Кондильяк безусловно повлиял на Руссо, и потому этот пример с испуганным дикарем неслучаен. Тревога и повтор - таков двойной корень языка, согласно "Опыту о происхождении человеческих познаний".
Речь, правда, идет о языке действия. То, что язык был дан людям Богом, вовсе не исключает ни вопроса о его естественном происхождении, ни философских измышлений насчет сущности этого дара. Философу недостаточно ссылок на то, что "нечто возникло сверхъестественным путем". Он "считает своим долгом объяснить, как это нечто могло бы возникнуть естественным путем". И тогда выдвигается, например, гипотеза о двух детях, скитавшихся в пустыне после потопа и не умевших пользоваться знаками8. Эти двое детей заговорили лишь в момент испуга — с тем, чтобы попросить помощи. Однако язык не начинается с одной тревоги как таковой, или, точнее, тревога может быть обозначена только повторением.
Это повторение называется подражанием и располагается где-то между восприятием и размышлением. Обратим на это особое внимание:
"Таким образом, при помощи одного лишь инстинкта эти люди умели просить помощи и получали ее. Я говорю "при помощи одного лишь инстинкта", поскольку мысль еще не участвовала в этом. Человек не говорил себе: "Я должен действовать так-то и так-то, чтобы дать ему понять, что именно мне нужно, и получить от него помощь". Другой человек не говорил себе: "Я вижу по его действиям, что он хочет того-то и того-то, и я доставлю ему такое удовлетворение". Их обоих побуждала к действию потребность, нужда. Тот, например, кто видел место, где он был чем-то напуган, подражал собственным крикам и движениям, которые тем самым становились знаками его испуга, дабы предупредить другого человека о той опасности, которой он сам подвергался"9.

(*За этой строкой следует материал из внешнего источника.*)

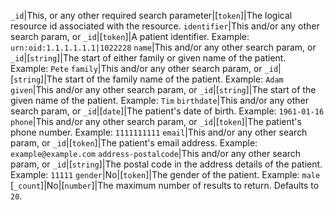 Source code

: `_id`|This, or any other required search parameter|[`token`]|The logical resource id associated with the resource.
 `identifier`|This and/or any other search param, or `_id`|[`token`]|A patient identifier.  Example: `urn:oid:1.1.1.1.1.1|1022228`
 `name`|This and/or any other search param, or `_id`|[`string`]|The start of either family or given name of the patient. Example: `Pete`
 `family`|This and/or any other search param, or `_id`|[`string`]|The start of the family name of the patient. Example: `Adam`
 `given`|This and/or any other search param, or `_id`|[`string`]|The start of the given name of the patient. Example: `Tim`
 `birthdate`|This and/or any other search param, or `_id`|[`date`]|The patient's date of birth.  Example: `1961-01-16`
 `phone`|This and/or any other search param, or `_id`|[`token`]|The patient's phone number. Example: `1111111111`
 `email`|This and/or any other search param, or `_id`|[`token`]|The patient's email address. Example: `example@example.com`
 `address-postalcode`|This and/or any other search param, or `_id`|[`string`]|The postal code in the address details of the patient. Example: `11111`
 `gender`|No|[`token`]|The gender of the patient. Example: `male`
 [`_count`]|No|[`number`]|The maximum number of results to return. Defaults to `20`.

3. Труд по выработке имен нарицательных, как и любой другой труд, предполагает охлаждение и сдвиг страсти. Нельзя заменить имя "великан" более подходящим именем нарицательным "человек", покуда страх не прошел и ошибка не стала очевидной. В результате этого труда количество нарицательных имен возрастает, а область их применения расширяется. В этом вопросе "Опыт" непосредстве-но связан со "Вторым рассуждением": первые существительные были не нарицательными, а собственными именами. Абсолютно собственное (le propre) совпадает с (перво)началом, где вещь обозначается одним знаком, а страсть - одним образом (représentant). В этот момент чем ограниченнее были познания, тем обширнее был словарь10. Однако это верно лишь относительно категорий, что неизбежно должно было породить множество логических и лингвистических трудностей. Ведь существительные (например, имена собственные) вовсе не относятся к самому изначальному состоянию языка. Существительное в языке не одиноко: оно уже представляет членораздельность, "расчлененность речи". Дело не в том, что у Руссо, подобно Вико, грамматическая категория имени рождается чуть ли последней - после звукоподражаний, восклицаний, имен собственных, местоимений, артиклей, - но раньше глаголов. Дело в том, что имя просто не могло появиться в отрыве от глагола. После первого этапа, на котором речь была неделима, а каждое слово имело "смысл целого предложения", имя возникло одновременно с глаголом. Именно первый раскол внутри высказывания порождает речь. В ней нет другого имени, кроме собственного, другой формы глагола, кроме инфинитива, другого времени глагола, кроме настоящего: "Когда люди начали различать субъект и атрибут, глагол и имя, что потребовало немалых усилий духа, все существительные были собственными именами, а инфинитивы11 были единственной временной формой глагола; что же касается прилагательного, то понятие это создавалось с большим трудом, поскольку каждое прилагательное — это абстрактное слово, а операция абстрагирования весьма сложна и малоестественна" (с. 149).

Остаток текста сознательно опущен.